The problem:
Copy out each line below in which the string "against" appears.

Input for this task:
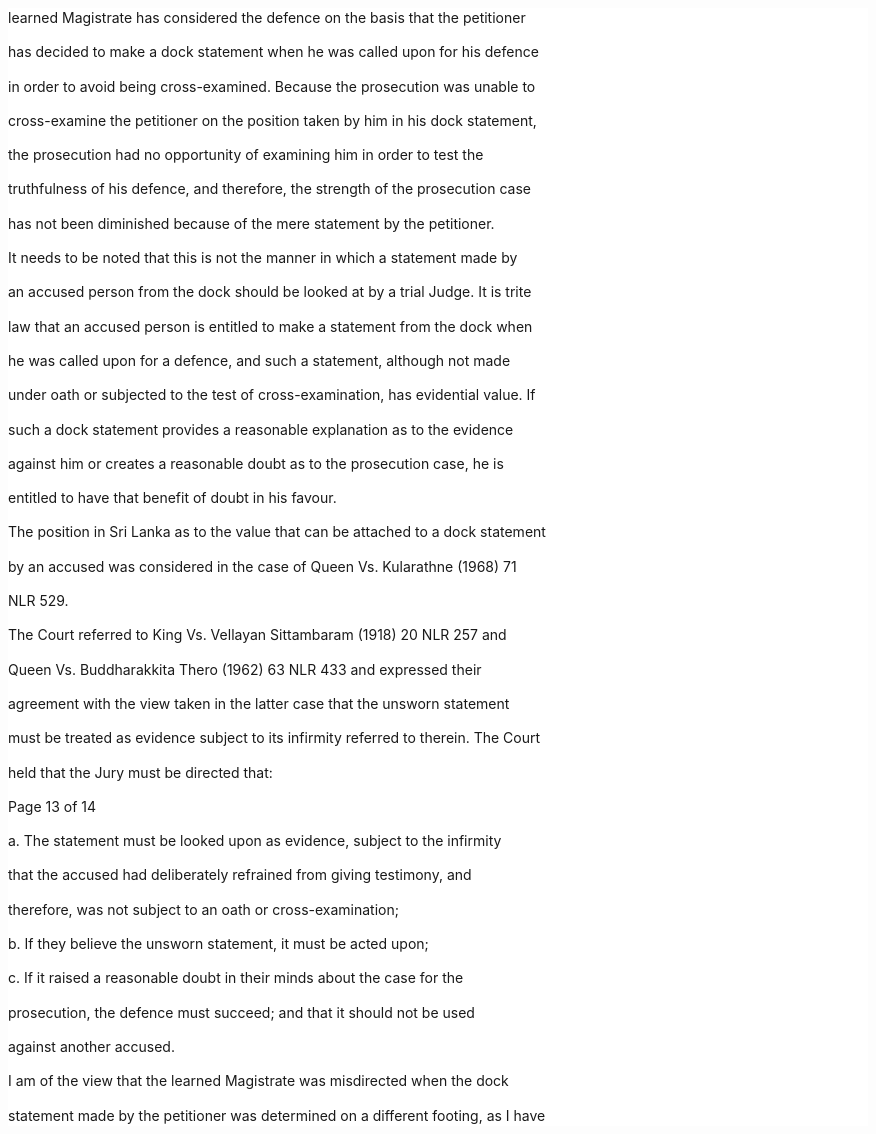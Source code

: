 learned Magistrate has considered the defence on the basis that the petitioner

has decided to make a dock statement when he was called upon for his defence

in order to avoid being cross-examined. Because the prosecution was unable to

cross-examine the petitioner on the position taken by him in his dock statement,

the prosecution had no opportunity of examining him in order to test the

truthfulness of his defence, and therefore, the strength of the prosecution case

has not been diminished because of the mere statement by the petitioner.

It needs to be noted that this is not the manner in which a statement made by

an accused person from the dock should be looked at by a trial Judge. It is trite

law that an accused person is entitled to make a statement from the dock when

he was called upon for a defence, and such a statement, although not made

under oath or subjected to the test of cross-examination, has evidential value. If

such a dock statement provides a reasonable explanation as to the evidence

against him or creates a reasonable doubt as to the prosecution case, he is

entitled to have that benefit of doubt in his favour.

The position in Sri Lanka as to the value that can be attached to a dock statement

by an accused was considered in the case of Queen Vs. Kularathne (1968) 71

NLR 529.

The Court referred to King Vs. Vellayan Sittambaram (1918) 20 NLR 257 and

Queen Vs. Buddharakkita Thero (1962) 63 NLR 433 and expressed their

agreement with the view taken in the latter case that the unsworn statement

must be treated as evidence subject to its infirmity referred to therein. The Court

held that the Jury must be directed that:

Page 13 of 14

a. The statement must be looked upon as evidence, subject to the infirmity

that the accused had deliberately refrained from giving testimony, and

therefore, was not subject to an oath or cross-examination;

b. If they believe the unsworn statement, it must be acted upon;

c. If it raised a reasonable doubt in their minds about the case for the

prosecution, the defence must succeed; and that it should not be used

against another accused.

I am of the view that the learned Magistrate was misdirected when the dock

statement made by the petitioner was determined on a different footing, as I have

Written solution:
against him or creates a reasonable doubt as to the prosecution case, he is
against another accused.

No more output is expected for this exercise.